[Extracted records]
*****

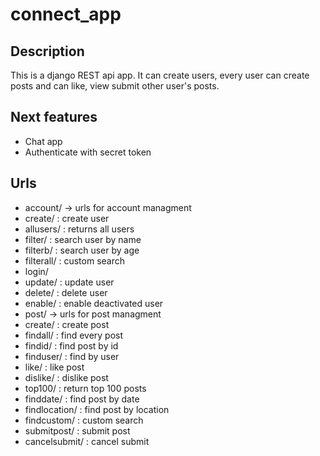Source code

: # connect_app

## Description

This is a django REST api app. It can create users, every user can create posts and can like, view submit other user's posts.

## Next features

- Chat app
- Authenticate with secret token

## Urls

- account/ -> urls for account managment
- create/ : create user
- allusers/ : returns all users
- filter/ : search user by name
- filterb/ : search user by age
- filterall/ : custom search
- login/
- update/ : update user
- delete/ : delete user
- enable/ : enable deactivated user
- post/ -> urls for post managment
- create/ : create post
- findall/ : find every post
- findid/ : find post by id
- finduser/ : find by user
- like/ : like post
- dislike/ : dislike post
- top100/ : return top 100 posts
- finddate/ : find post by date
- findlocation/ : find post by location
- findcustom/ : custom search
- submitpost/ : submit post
- cancelsubmit/ : cancel submit
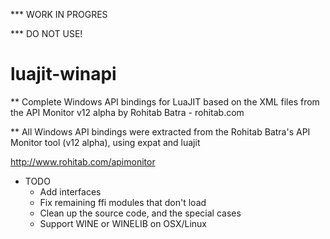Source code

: *** WORK IN PROGRES

*** DO NOT USE!

luajit-winapi
=============

** Complete Windows API bindings for LuaJIT based on the XML files
   from the API Monitor v12 alpha by Rohitab Batra - rohitab.com

** All Windows API bindings were extracted from the Rohitab Batra's API Monitor tool (v12 alpha), using expat and luajit

http://www.rohitab.com/apimonitor


* TODO
  - Add interfaces
  - Fix remaining ffi modules that don't load
  - Clean up the source code, and the special cases
  - Support WINE or WINELIB on OSX/Linux
  
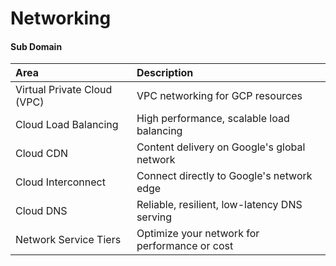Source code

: # Networking

#### Sub Domain

| Area | Description |
| :--- | :--- |
| Virtual Private Cloud \(VPC\) | VPC networking for GCP resources |
| Cloud Load Balancing | High performance, scalable load balancing |
| Cloud CDN | Content delivery on Google's global network |
| Cloud Interconnect | Connect directly to Google's network edge |
| Cloud DNS | Reliable, resilient, low-latency DNS serving |
| Network Service Tiers | Optimize your network for performance or cost |



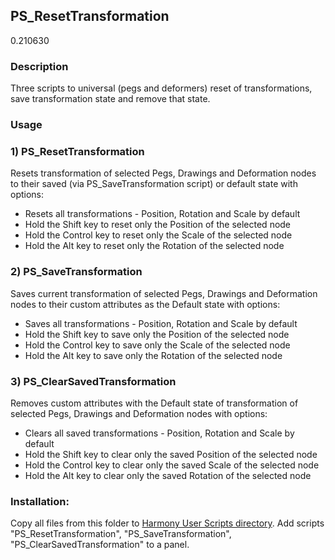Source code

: ## PS_ResetTransformation
0.210630

### Description
Three scripts to universal (pegs and deformers) reset of transformations, save transformation state and remove that state.

### Usage
### 1) PS_ResetTransformation
Resets transformation of selected Pegs, Drawings and Deformation nodes to their saved (via PS_SaveTransformation script) or default state with options:
- Resets all transformations - Position, Rotation and Scale by default
- Hold the Shift key to reset only the Position of the selected node
- Hold the Control key to reset only the Scale of the selected node
- Hold the Alt key to reset only the Rotation of the selected node

### 2) PS_SaveTransformation
Saves current transformation of selected Pegs, Drawings and Deformation nodes to their custom attributes as the Default state with options:
- Saves all transformations - Position, Rotation and Scale by default
- Hold the Shift key to save only the Position of the selected node
- Hold the Control key to save only the Scale of the selected node
- Hold the Alt key to save only the Rotation of the selected node

### 3) PS_ClearSavedTransformation
Removes custom attributes with the Default state of transformation of selected Pegs, Drawings and Deformation nodes with options:
- Clears all saved transformations - Position, Rotation and Scale by default
- Hold the Shift key to clear only the saved Position of the selected node
- Hold the Control key to clear only the saved Scale of the selected node
- Hold the Alt key to clear only the saved Rotation of the selected node

### Installation:
Copy all files from this folder to [Harmony User Scripts directory](https://docs.toonboom.com/help/harmony-20/premium/scripting/import-script.html).
Add scripts "PS_ResetTransformation", "PS_SaveTransformation", "PS_ClearSavedTransformation" to a panel.
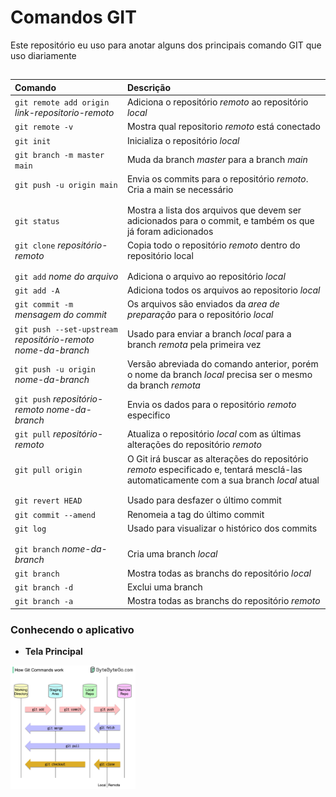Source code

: 
# Comandos GIT

Este repositório eu uso para anotar alguns dos principais comando GIT que uso diariamente


## 

| Comando   | Descrição                           |
| :---------- | :---------------------------------- |
| `git remote add origin` *link-repositorio-remoto* | Adiciona o repositório *remoto* ao repositório *local* |
|`git remote -v`| Mostra qual repositorio *remoto* está conectado|
|`git init`| Inicializa o repositório *local* |
|`git branch -m master main`| Muda da branch *master* para a branch *main*|
|`git push -u origin main`| Envia os commits para o repositório *remoto*. Cria a main se necessário |
|||
|||
|`git status`| Mostra a lista dos arquivos que devem ser adicionados para o commit, e também os que já foram adicionados|
|`git clone` *repositório-remoto*| Copia todo o repositório *remoto* dentro do repositório local|
|||
|||
|`git add` *nome do arquivo*| Adiciona o arquivo ao repositório *local*|
|`git add -A`| Adiciona todos os arquivos ao repositorio *local*|
|`git commit -m` *mensagem do commit*| Os arquivos são enviados da *area de preparação* para o repositório *local*|
|`git push --set-upstream` *repositório-remoto* *nome-da-branch*| Usado para enviar a branch *local* para a branch *remota* pela primeira vez|
|`git push -u origin` *nome-da-branch*| Versão abreviada do comando anterior, porém o nome da branch *local* precisa ser o mesmo da branch *remota*|
|`git push` *repositório-remoto* *nome-da-branch*| Envia os dados para o repositório *remoto* especifico|
|`git pull` *repositório-remoto*| Atualiza o repositório *local* com as últimas alterações do repositório *remoto*|
|`git pull origin`| O Git irá buscar as alterações do repositório *remoto* especificado e, tentará mesclá-las automaticamente com a sua branch *local* atual|
|||
|||
|`git revert HEAD`| Usado para desfazer o último commit|
|`git commit --amend`| Renomeia a tag do último commit|
|`git log`| Usado para visualizar o histórico dos commits|
|||
|||
|`git branch` *nome-da-branch*| Cria uma branch *local*|
|`git branch`| Mostra todas as branchs do repositório *local*|
|`git branch -d`| Exclui uma branch|
|`git branch -a`| Mostra todas as branchs do repositório *remoto*|



### Conhecendo o aplicativo

- **Tela Principal**
<img src="https://github.com/matheusodecam/comandosGit/blob/main/image.jpg" width="200">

*****

TASK TO COMPLETE
Each entry must be reproduced word for word, and any image among them left out.

SOLUTION TO THE PROBLEM
Source code

: # connect_app

## Description

This is a django REST api app. It can create users, every user can create posts and can like, view submit other user's posts.

## Next features

- Chat app
- Authenticate with secret token

## Urls

- account/ -> urls for account managment
- create/ : create user
- allusers/ : returns all users
- filter/ : search user by name
- filterb/ : search user by age
- filterall/ : custom search
- login/
- update/ : update user
- delete/ : delete user
- enable/ : enable deactivated user
- post/ -> urls for post managment
- create/ : create post
- findall/ : find every post
- findid/ : find post by id
- finduser/ : find by user
- like/ : like post
- dislike/ : dislike post
- top100/ : return top 100 posts
- finddate/ : find post by date
- findlocation/ : find post by location
- findcustom/ : custom search
- submitpost/ : submit post
- cancelsubmit/ : cancel submit
Source code

: *** WORK IN PROGRES

*** DO NOT USE!

luajit-winapi
=============

** Complete Windows API bindings for LuaJIT based on the XML files
   from the API Monitor v12 alpha by Rohitab Batra - rohitab.com

** All Windows API bindings were extracted from the Rohitab Batra's API Monitor tool (v12 alpha), using expat and luajit

http://www.rohitab.com/apimonitor


* TODO
  - Add interfaces
  - Fix remaining ffi modules that don't load
  - Clean up the source code, and the special cases
  - Support WINE or WINELIB on OSX/Linux
  
Source code

: # Networking

#### Sub Domain

| Area | Description |
| :--- | :--- |
| Virtual Private Cloud \(VPC\) | VPC networking for GCP resources |
| Cloud Load Balancing | High performance, scalable load balancing |
| Cloud CDN | Content delivery on Google's global network |
| Cloud Interconnect | Connect directly to Google's network edge |
| Cloud DNS | Reliable, resilient, low-latency DNS serving |
| Network Service Tiers | Optimize your network for performance or cost |



Source code

: ## PS_ResetTransformation
0.210630

### Description
Three scripts to universal (pegs and deformers) reset of transformations, save transformation state and remove that state.

### Usage
### 1) PS_ResetTransformation
Resets transformation of selected Pegs, Drawings and Deformation nodes to their saved (via PS_SaveTransformation script) or default state with options:
- Resets all transformations - Position, Rotation and Scale by default
- Hold the Shift key to reset only the Position of the selected node
- Hold the Control key to reset only the Scale of the selected node
- Hold the Alt key to reset only the Rotation of the selected node

### 2) PS_SaveTransformation
Saves current transformation of selected Pegs, Drawings and Deformation nodes to their custom attributes as the Default state with options:
- Saves all transformations - Position, Rotation and Scale by default
- Hold the Shift key to save only the Position of the selected node
- Hold the Control key to save only the Scale of the selected node
- Hold the Alt key to save only the Rotation of the selected node

### 3) PS_ClearSavedTransformation
Removes custom attributes with the Default state of transformation of selected Pegs, Drawings and Deformation nodes with options:
- Clears all saved transformations - Position, Rotation and Scale by default
- Hold the Shift key to clear only the saved Position of the selected node
- Hold the Control key to clear only the saved Scale of the selected node
- Hold the Alt key to clear only the saved Rotation of the selected node

### Installation:
Copy all files from this folder to [Harmony User Scripts directory](https://docs.toonboom.com/help/harmony-20/premium/scripting/import-script.html).
Add scripts "PS_ResetTransformation", "PS_SaveTransformation", "PS_ClearSavedTransformation" to a panel.
Source code

: 
# Comandos GIT

Este repositório eu uso para anotar alguns dos principais comando GIT que uso diariamente


## 

| Comando   | Descrição                           |
| :---------- | :---------------------------------- |
| `git remote add origin` *link-repositorio-remoto* | Adiciona o repositório *remoto* ao repositório *local* |
|`git remote -v`| Mostra qual repositorio *remoto* está conectado|
|`git init`| Inicializa o repositório *local* |
|`git branch -m master main`| Muda da branch *master* para a branch *main*|
|`git push -u origin main`| Envia os commits para o repositório *remoto*. Cria a main se necessário |
|||
|||
|`git status`| Mostra a lista dos arquivos que devem ser adicionados para o commit, e também os que já foram adicionados|
|`git clone` *repositório-remoto*| Copia todo o repositório *remoto* dentro do repositório local|
|||
|||
|`git add` *nome do arquivo*| Adiciona o arquivo ao repositório *local*|
|`git add -A`| Adiciona todos os arquivos ao repositorio *local*|
|`git commit -m` *mensagem do commit*| Os arquivos são enviados da *area de preparação* para o repositório *local*|
|`git push --set-upstream` *repositório-remoto* *nome-da-branch*| Usado para enviar a branch *local* para a branch *remota* pela primeira vez|
|`git push -u origin` *nome-da-branch*| Versão abreviada do comando anterior, porém o nome da branch *local* precisa ser o mesmo da branch *remota*|
|`git push` *repositório-remoto* *nome-da-branch*| Envia os dados para o repositório *remoto* especifico|
|`git pull` *repositório-remoto*| Atualiza o repositório *local* com as últimas alterações do repositório *remoto*|
|`git pull origin`| O Git irá buscar as alterações do repositório *remoto* especificado e, tentará mesclá-las automaticamente com a sua branch *local* atual|
|||
|||
|`git revert HEAD`| Usado para desfazer o último commit|
|`git commit --amend`| Renomeia a tag do último commit|
|`git log`| Usado para visualizar o histórico dos commits|
|||
|||
|`git branch` *nome-da-branch*| Cria uma branch *local*|
|`git branch`| Mostra todas as branchs do repositório *local*|
|`git branch -d`| Exclui uma branch|
|`git branch -a`| Mostra todas as branchs do repositório *remoto*|



### Conhecendo o aplicativo

- **Tela Principal**
<img src="https://github.com/matheusodecam/comandosGit/blob/main/image.jpg" width="200">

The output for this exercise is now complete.